Laptops and a server back up to a storage pool on a server at home. Laptops perform backup and a very basic check, the server performs pruning, copying, checking, and a weekly more in-depth check. The initial backups target “pool0” on the server. Once a day the server performs a copy and check from pool0 to pool1, then a copy and check from pool1 to a pool stored on backblaze for off-site storage.
The desired retention period on pool0 is -keep 0:366 -keep 7:90 -keep 1:15 -a
. So, every backup until 15 days, then 1 backup per day over 15 days, then 1 backup per week over 90 days, and after 366 days revisions should be dropped.
On pool1, the copy target for pool0, I want retention to be -keep 0:2922 -keep 90:730 -keep 30:180 -keep 7:35 -keep 1:1
. So all backups until a day, then 1 backup per day older than 1 day, 1 backup per week over 35 days, 1 backup per month-ish over 180 days, 1 backup per 90 days (quarter) over 730 days, and finally after 8 years revisions should be dropped.
Finally, on backblaze I want the prune policy to match pool1. These storage targets are meant to be longer term destinations, copied here at home and duplicated off site for disaster preparedness. The pool1 storage is meant to keep pool0 more free for user storage space, since pool0 is faster drives with mixed use as a NAS and a few other things.
From Back up to multiple storages I saw
If onsite pruning is more aggressive than offsite pruning, this would work (but is not a great idea).
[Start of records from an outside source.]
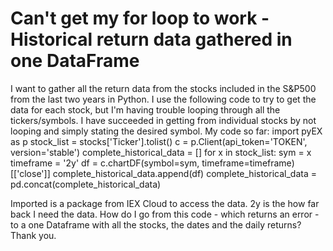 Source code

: 
# Can't get my for loop to work - Historical return data gathered in one DataFrame

I want to gather all the return data from the stocks included in the S&P500 from the last two years in Python. I use the following code to try to get the data for each stock, but I'm having trouble looping through all the tickers/symbols. I have succeeded in getting from individual stocks by not looping and simply stating the desired symbol.
My code so far:
import pyEX as p
stock_list = stocks['Ticker'].tolist()
c = p.Client(api_token='TOKEN', version='stable')
complete_historical_data = []
for x in stock_list:
    sym = x
    timeframe = '2y'
    df = c.chartDF(symbol=sym, timeframe=timeframe)[['close']]
    complete_historical_data.append(df)
complete_historical_data = pd.concat(complete_historical_data)

Imported is a package from IEX Cloud to access the data. 2y is the how far back I need the data.
How do I go from this code - which returns an error - to a one Dataframe with all the stocks, the dates and the daily returns?
Thank you.

         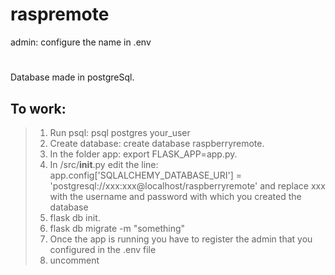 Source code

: # raspremote

admin: configure the name in .env

# 
Database made in postgreSql.

## To work:
> 1. Run psql: psql postgres your_user
> 2. Create database: create database raspberryremote.
> 3. In the folder app: export FLASK_APP=app.py.
> 4. In /src/__init__.py edit the line:
app.config['SQLALCHEMY_DATABASE_URI'] = 'postgresql://xxx:xxx@localhost/raspberryremote'
and replace xxx with the username and password with which you created the database
> 5. flask db init.
> 6. flask db migrate -m "something"
> 7. Once the app is running you have to register the admin that you configured in the .env file
> 8. uncomment
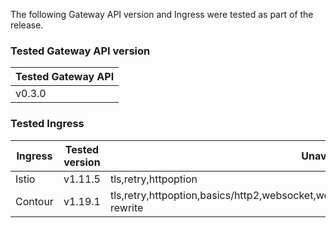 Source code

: <!--
  This documentation is inserted in release note for each release.
  All variables are defined in .
-->

The following Gateway API version and Ingress were tested as part of the release.

### Tested Gateway API version

| Tested Gateway API       |
| ------------------------ |
| v0.3.0 |

### Tested Ingress

| Ingress | Tested version          | Unavailable features           |
| ------- | ----------------------- | ------------------------------ |
| Istio   | v1.11.5     | tls,retry,httpoption   |
| Contour | v1.19.1    | tls,retry,httpoption,basics/http2,websocket,websocket/split,grpc,grpc/split,visibility/path,update,host-rewrite |
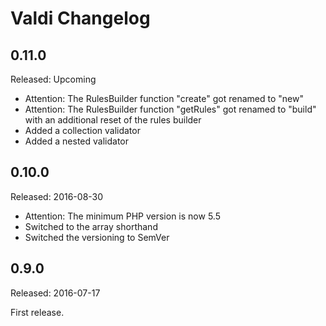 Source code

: Valdi Changelog
===============

## 0.11.0

Released: Upcoming

- Attention: The RulesBuilder function "create" got renamed to "new"
- Attention: The RulesBuilder function "getRules" got renamed to "build" with an additional reset of the rules builder
- Added a collection validator
- Added a nested validator

## 0.10.0

Released: 2016-08-30

- Attention: The minimum PHP version is now 5.5
- Switched to the array shorthand
- Switched the versioning to SemVer

## 0.9.0

Released: 2016-07-17

First release.
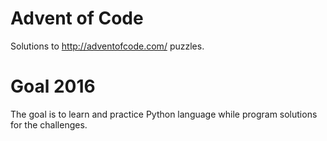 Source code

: # Advent of Code
Solutions to http://adventofcode.com/ puzzles.
# Goal 2016
The goal is to learn and practice Python language while program solutions for the challenges.
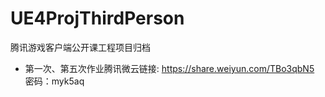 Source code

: # UE4ProjThirdPerson
腾讯游戏客户端公开课工程项目归档
* 第一次、第五次作业腾讯微云链接: https://share.weiyun.com/TBo3qbN5 密码：myk5aq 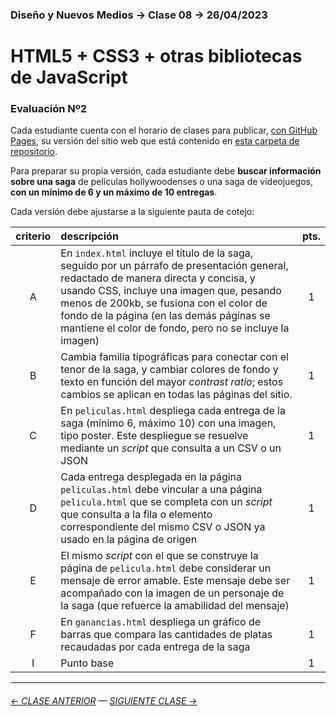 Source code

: ### Diseño y Nuevos Medios → Clase 08 → 26/04/2023

# HTML5 + CSS3 + otras bibliotecas de JavaScript

### Evaluación Nº2

Cada estudiante cuenta con el horario de clases para publicar, [con GitHub Pages](https://docs.github.com/es/free-pro-team@latest/github/working-with-github-pages/configuring-a-publishing-source-for-your-github-pages-site), su versión del sitio web que está contenido en [esta carpeta de repositorio](https://profesorfaco.github.io/dno037-2023/clase-09/).

Para preparar su propia versión, cada estudiante debe **buscar información sobre una saga** de películas hollywoodenses o una saga de videojuegos, **con un mínimo de 6 y un máximo de 10 entregas**.

Cada versión debe ajustarse a la siguiente pauta de cotejo:

| criterio | descripción             | pts. |
|:----:|:----------------------------|:----:|
| A | En `index.html` incluye el título de la saga, seguido por un párrafo de presentación general, redactado de manera directa y concisa, y usando CSS, incluye una imagen que, pesando menos de 200kb, se fusiona con el color de fondo de la página (en las demás páginas se mantiene el color de fondo, pero no se incluye la imagen) | 1 |
| B | Cambia familia tipográficas para conectar con el tenor de la saga, y cambiar colores de fondo y texto en función del mayor *contrast ratio*; estos cambios se aplican en todas las páginas del sitio. | 1 |
| C | En `peliculas.html` despliega cada entrega de la saga (mínimo 6, máximo 10) con una imagen, tipo poster. Este despliegue se resuelve mediante un *script* que consulta a un CSV o un JSON | 1 | 
| D | Cada entrega desplegada en la página `peliculas.html` debe vincular a una página `pelicula.html` que se completa con un *script* que consulta a la fila o elemento correspondiente del mismo CSV o JSON ya usado en la página de origen| 1 |
| E | El mismo *script* con el que se construye la página de `pelicula.html` debe considerar un mensaje de error amable. Este mensaje debe ser acompañado con la imagen de un personaje de la saga (que refuerce la amabilidad del mensaje)  | 1 |
| F | En `ganancias.html` despliega un gráfico de barras que compara las cantidades de platas recaudadas por cada entrega de la saga | 1 |
| I | Punto base | 1 |

- - - - - - - - - - - - -

###### [← CLASE ANTERIOR](https://github.com/profesorfaco/dno037-2023/tree/main/clase-07) — [SIGUIENTE CLASE →](https://github.com/profesorfaco/dno037-2023/tree/main/clase-10)
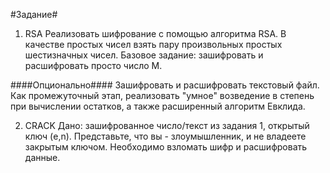 #Задание#

1. RSA
Реализовать шифрование с помощью алгоритма RSA. В качестве простых чисел взять пару произвольных простых шестизначных чисел. Базовое задание: зашифровать и расшифровать просто число M. 

####Опционально####
Зашифровать и расшифровать текстовый файл. Как промежуточный этап, реализовать "умное" возведение в степень при вычислении остатков, а также расширенный алгоритм Евклида.

2. CRACK
Дано: зашифрованное число/текст из задания 1, открытый ключ (e,n). Представьте, что вы - злоумышленник, и не владеете закрытым ключом. Необходимо взломать шифр и расшифровать данные. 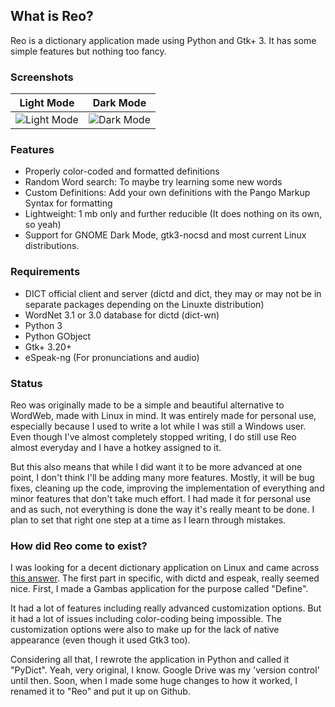 ## What is Reo?

Reo is a dictionary application made using Python and Gtk+ 3. It has some simple features but nothing too fancy.

### Screenshots

Light Mode                                                   |  Dark Mode
:-----------------------------------------------------------:|:-----------------------------------------------------------:
![Light Mode](https://lastweakness.github.io/assets/ss.png)  |  ![Dark Mode](https://lastweakness.github.io/assets/ss1.png)

### Features

 - Properly color-coded and formatted definitions
 - Random Word search: To maybe try learning some new words
 - Custom Definitions: Add your own definitions with the Pango Markup Syntax for formatting
 - Lightweight: 1 mb only and further reducible (It does nothing on its own, so yeah)
 - Support for GNOME Dark Mode, gtk3-nocsd and most current Linux distributions.

### Requirements

 - DICT official client and server (dictd and dict, they may or may not be in separate packages depending on the Linuxte distribution)
 - WordNet 3.1 or 3.0 database for dictd (dict-wn)
 - Python 3
 - Python GObject
 - Gtk+ 3.20+
 - eSpeak-ng (For pronunciations and audio)

### Status

Reo was originally made to be a simple and beautiful alternative to WordWeb, made with Linux in mind. It was entirely made for personal use, especially because I used to write a lot while I was still a Windows user. Even though I've almost completely stopped writing, I do still use Reo almost everyday and I have a hotkey assigned to it.

But this also means that while I did want it to be more advanced at one point, I don't think I'll be adding many more features. Mostly, it will be bug fixes, cleaning up the code, improving the implementation of everything and minor features that don't take much effort. I had made it for personal use and as such, not everything is done the way it's really meant to be done. I plan to set that right one step at a time as I learn through mistakes.

### How did Reo come to exist?

I was looking for a decent dictionary application on Linux and came across [this answer](https://askubuntu.com/a/417132). The first part in specific, with dictd and espeak, really seemed nice. First, I made a Gambas application for the purpose called "Define".  

It had a lot of features including really advanced customization options. But it had a lot of issues including color-coding being impossible. The customization options were also to make up for the lack of native appearance (even though it used Gtk3 too).  

Considering all that, I rewrote the application in Python and called it "PyDict". Yeah, very original, I know. Google Drive was my 'version control' until then. Soon, when I made some huge changes to how it worked, I renamed it to "Reo" and put it up on Github.
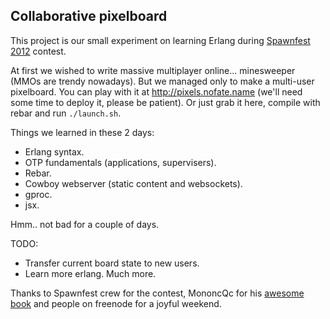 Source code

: Collaborative pixelboard 
-----


This project is our small experiment on learning Erlang during [Spawnfest 2012](http://spawnfest.com) contest.

At first we wished to write massive multiplayer online... minesweeper (MMOs are trendy nowadays). But we managed only to make a multi-user pixelboard. 
You can play with it at http://pixels.nofate.name (we'll need some time to deploy it, please be patient). Or just grab it here, compile with rebar and run `./launch.sh`.

Things we learned in these 2 days:

* Erlang syntax.
* OTP fundamentals (applications, supervisers).
* Rebar.
* Cowboy webserver (static content and websockets).
* gproc.
* jsx.

Hmm.. not bad for a couple of days.

TODO:

* Transfer current board state to new users.
* Learn more erlang. Much more.

Thanks to Spawnfest crew for the contest, MononcQc for his [awesome book](http://learnyousomeerlang.com/) and people on freenode for a joyful weekend.   
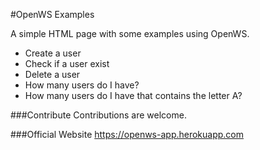 #OpenWS Examples

A simple HTML page with some examples using OpenWS.

- Create a user
- Check if a user exist
- Delete a user
- How many users do I have?
- How many users do I have that contains the letter A?

###Contribute
Contributions are welcome.

###Official Website
https://openws-app.herokuapp.com

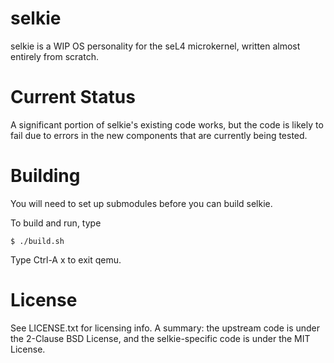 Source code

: # selkie

selkie is a WIP OS personality for the seL4 microkernel, written almost entirely from scratch.

# Current Status

A significant portion of selkie's existing code works, but the code is likely to fail due to errors in the new components that are currently being tested.

# Building

You will need to set up submodules before you can build selkie.

To build and run, type

    $ ./build.sh

Type Ctrl-A x to exit qemu.

# License

See LICENSE.txt for licensing info. A summary: the upstream code is under the 2-Clause BSD License, and the selkie-specific code is under the MIT License.
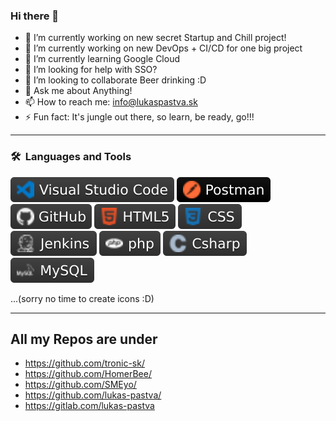 ### Hi there 👋

- 🔭 I’m currently working on new secret Startup and Chill project!
- 🔭 I’m currently working on new DevOps + CI/CD for one big project
- 🌱 I’m currently learning Google Cloud
- 🤔 I’m looking for help with SSO?
- 👯 I’m looking to collaborate Beer drinking :D
- 💬 Ask me about Anything!
- 📫 How to reach me: info@lukaspastva.sk
- ⚡ Fun fact: It's jungle out there, so learn, be ready, go!!!
 
---
### 🛠 &nbsp;Languages and Tools
![Visual Studio Code](img/vs.svg)
![Postman](img/postman.svg)
![GitHub](img/github.svg)
![HTML5](img/html5.svg)
![CSS](img/css.svg)
![Jenkins](img/jenkins.svg)
![PHP](img/php.svg)
![C#](img/csharp.svg)
![MySQL](img/mysql.svg)

...(sorry no time to create icons :D)

---

## All my Repos are under 
 - https://github.com/tronic-sk/
 - https://github.com/HomerBee/
 - https://github.com/SMEyo/
 - https://github.com/lukas-pastva/
 - https://gitlab.com/lukas-pastva
 
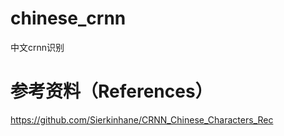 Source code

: # chinese_crnn
中文crnn识别

# 参考资料（References）
https://github.com/Sierkinhane/CRNN_Chinese_Characters_Rec

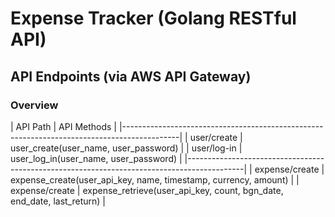 # Expense Tracker (Golang RESTful API)


## API Endpoints (via AWS API Gateway)

### Overview 
| API Path       | API Methods                                                               |
|--------------------------------------------------------------------------------------------|
| user/create    | user_create(user_name, user_password)                                     |
| user/log-in    | user_log_in(user_name, user_password)                                     |
|--------------------------------------------------------------------------------------------|
| expense/create | expense_create(user_api_key, name, timestamp, currency, amount)           |
| expense/create | expense_retrieve(user_api_key, count, bgn_date, end_date, last_return)    |




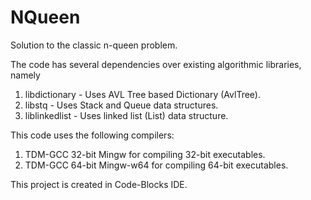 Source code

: # NQueen
Solution to the classic n-queen problem.

The code has several dependencies over existing algorithmic libraries, namely
1. libdictionary - Uses AVL Tree based Dictionary (AvlTree).
2. libstq		 - Uses Stack and Queue data structures.
3. liblinkedlist - Uses linked list (List) data structure.

This code uses the following compilers:
1. TDM-GCC 32-bit Mingw for compiling 32-bit executables.
2. TDM-GCC 64-bit Mingw-w64 for compiling 64-bit executables.

This project is created in Code-Blocks IDE.

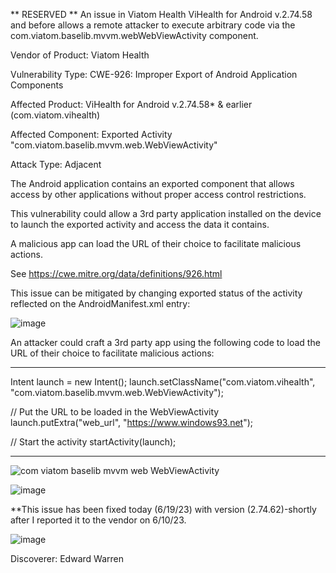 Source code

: ** RESERVED ** An issue in Viatom Health ViHealth for Android v.2.74.58 and before allows a remote attacker to execute arbitrary code via the com.viatom.baselib.mvvm.webWebViewActivity component.


Vendor of Product: Viatom Health     

Vulnerability Type: CWE-926: Improper Export of Android Application Components


Affected Product: ViHealth for Android v.2.74.58* & earlier (com.viatom.vihealth)

Affected Component: Exported Activity "com.viatom.baselib.mvvm.web.WebViewActivity"

Attack Type: Adjacent

The Android application contains an exported component that allows access by other applications without proper access control restrictions. 

This vulnerability could allow a 3rd party application installed on the device to launch the exported activity and access the data it contains.

A malicious app can load the URL of their choice to facilitate malicious actions.

See https://cwe.mitre.org/data/definitions/926.html

This issue can be mitigated by changing exported status of the activity reflected on the AndroidManifest.xml entry:

![image](https://github.com/actuator/cve/assets/78701239/84dae93b-0abe-469f-b936-f2d2cca61e9d)


An attacker could craft a 3rd party app using the following code to load the URL of their choice to facilitate malicious actions:



********************************************************************************************************************************

Intent launch = new Intent();
launch.setClassName("com.viatom.vihealth", "com.viatom.baselib.mvvm.web.WebViewActivity");

// Put the URL to be loaded in the WebViewActivity
launch.putExtra("web_url", "https://www.windows93.net");

// Start the activity
startActivity(launch);

********************************************************************************************************************************



![com viatom baselib mvvm web WebViewActivity](https://github.com/actuator/cve/assets/78701239/b4fe4884-58d3-4799-b2ab-26db8744309c)


![image](https://github.com/actuator/cve/assets/78701239/e37edb0d-94f4-487d-b547-f2ba4d6037ea)

**This issue has been fixed today (6/19/23) with version (2.74.62)-shortly after I reported it to the vendor on 6/10/23.




![image](https://github.com/actuator/cve/assets/78701239/4c2b98e8-2407-4325-bc96-8de0dae71443)


Discoverer: Edward Warren
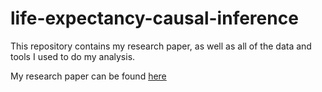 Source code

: # life-expectancy-causal-inference
This repository contains my research paper, as well as all of the data and tools I used to do my analysis. 

My research paper can be found [here](npl1_project%20(2).pdf)

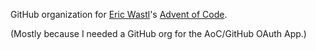 GitHub organization for [Eric Wastl](http://was.tl/)'s [Advent of Code](https://adventofcode.com/).

(Mostly because I needed a GitHub org for the AoC/GitHub OAuth App.)
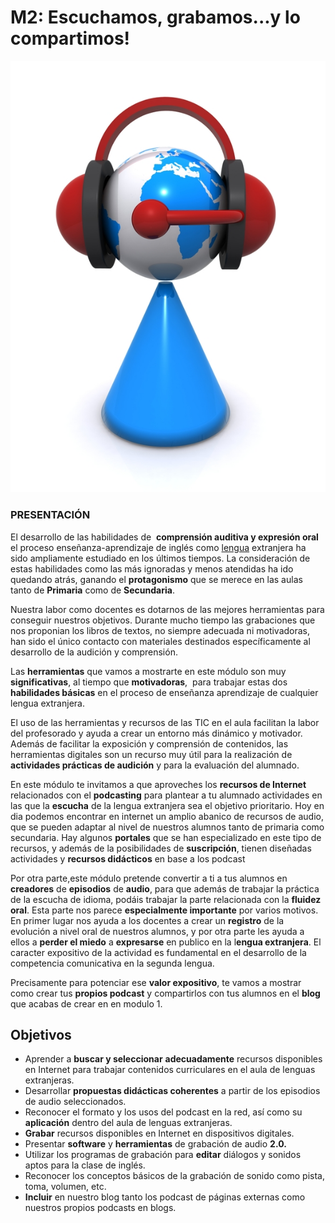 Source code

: # M2: Escuchamos, grabamos...y lo compartimos!

![Fig 2.1 partnerinedu.com Licencia Creative Commons](img/speaking-and-listening.jpg)




### PRESENTACIÓN  

El desarrollo de las habilidades de  **comprensión auditiva y expresión oral**  el proceso enseñanza-aprendizaje de inglés como [lengua](http://www.monografias.com/trabajos16/desarrollo-del-lenguaje/desarrollo-del-lenguaje.shtml) extranjera ha sido ampliamente estudiado en los últimos tiempos. La consideración de estas habilidades como las más ignoradas y menos atendidas ha ido quedando atrás, ganando el **protagonismo** que se merece en las aulas tanto de **Primaria** como de **Secundaria**.

Nuestra labor como docentes es dotarnos de las mejores herramientas para conseguir nuestros objetivos. Durante mucho tiempo las grabaciones que nos proponian los libros de textos, no siempre adecuada ni motivadoras, han sido el único contacto con materiales destinados específicamente al desarrollo de la audición y comprensión.

Las **herramientas** que vamos a mostrarte en este módulo son muy **significativas**, al tiempo que **motivadoras**,  para trabajar estas dos **habilidades básicas** en el proceso de enseñanza aprendizaje de cualquier lengua extranjera.

El uso de las herramientas y recursos de las TIC en el aula facilitan la labor del profesorado y ayuda a crear un entorno más dinámico y motivador. Además de facilitar la exposición y comprensión de contenidos, las herramientas digitales son un recurso muy útil para la realización de **actividades prácticas de audición** y para la evaluación del alumnado.

En este módulo te invitamos a que aproveches los **recursos de Internet** relacionados con el **podcasting** para plantear a tu alumnado actividades en las que la **escucha** de la lengua extranjera sea el objetivo prioritario. Hoy en dia podemos encontrar en internet un amplio abanico de recursos de audio, que se pueden adaptar al nivel de nuestros alumnos tanto de primaria como secundaria. Hay algunos **portales** que se han especializado en este tipo de recursos, y además de la posibilidades de **suscripción**, tienen diseñadas actividades y **recursos didácticos** en base a los podcast

Por otra parte,este módulo pretende convertir a ti a tus alumnos en **creadores** de **episodios** de **audio**, para que además de trabajar la práctica de la escucha de idioma, podáis trabajar la parte relacionada con la **fluidez oral**. Esta parte nos parece **especialmente importante** por varios motivos. En primer lugar nos ayuda a los docentes a crear un **registro** de la evolución a nivel oral de nuestros alumnos, y por otra parte les ayuda a ellos a **perder el miedo** a **expresarse** en publico en la l**engua extranjera**. El caracter expositivo de la actividad es fundamental en el desarrollo de la competencia comunicativa en la segunda lengua.

Precisamente para potenciar ese **valor expositivo**, te vamos a mostrar como crear tus **propios podcast** y compartirlos con tus alumnos en el **blog** que acabas de crear en en modulo 1.

## Objetivos

*   Aprender a **buscar y seleccionar** **adecuadamente** recursos disponibles en Internet para trabajar contenidos curriculares en el aula de lenguas extranjeras.
*   Desarrollar **propuestas didácticas coherentes** a partir de los episodios de audio seleccionados.
*   Reconocer el formato y los usos del podcast en la red, así como su **aplicación** dentro del aula de lenguas extranjeras.
*   **Grabar** recursos disponibles en Internet en dispositivos digitales.
*   Presentar **software** y **herramientas** de grabación de audio **2.0.**
*   Utilizar los programas de grabación para **editar** diálogos y sonidos aptos para la clase de inglés.
*   Reconocer los conceptos básicos de la grabación de sonido como pista, toma, volumen, etc.
*   **Incluir** en nuestro blog tanto los podcast de páginas externas como nuestros propios podcasts en blogs.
I’m wondering if I can get clarification on what this means? Because I’m certainly getting messages in my prune logs that are confusing, but perhaps expected? For instance, after a copy from pool0 to pool1, the prune task runs and I get a bunch of messages like this:
2023-09-21 00:37:28.445 INFO FOSSIL_GHOSTSNAPSHOT Snapshot rhodes_home revision 5448 should have been deleted already
2023-09-21 00:37:28.445 INFO FOSSIL_GHOSTSNAPSHOT Snapshot rhodes_home revision 5983 should have been deleted already
2023-09-21 00:37:28.445 INFO FOSSIL_GHOSTSNAPSHOT Snapshot rhodes_home revision 5987 should have been deleted already
2023-09-21 00:37:28.445 INFO FOSSIL_GHOSTSNAPSHOT Snapshot rhodes_home revision 5991 should have been deleted already
2023-09-21 00:37:28.445 INFO FOSSIL_GHOSTSNAPSHOT Snapshot rhodes_home revision 5995 should have been deleted already
2023-09-21 00:37:28.445 INFO FOSSIL_GHOSTSNAPSHOT Snapshot rhodes_home revision 5999 should have been deleted already
2023-09-21 00:37:28.445 INFO FOSSIL_GHOSTSNAPSHOT Snapshot rhodes_home revision 6003 should have been deleted already
If I launch the restore selector from pool1, I don’t see these revision numbers because the prune has run and it presumably deletes them. My guess is that these are being copied from the pool0 source every time the copy runs, and the prune step in my schedule just immediately deletes the copied snapshots? My concern is what happens on the inverse end of the spectrum? The copy isn’t deleting anything, so as long as my prune rules are in effect, snapshots, chunks, and the revisions they contain should all remain on my pool1 storage right? I might get some odd messages in the logs, but nothing should be too crazy?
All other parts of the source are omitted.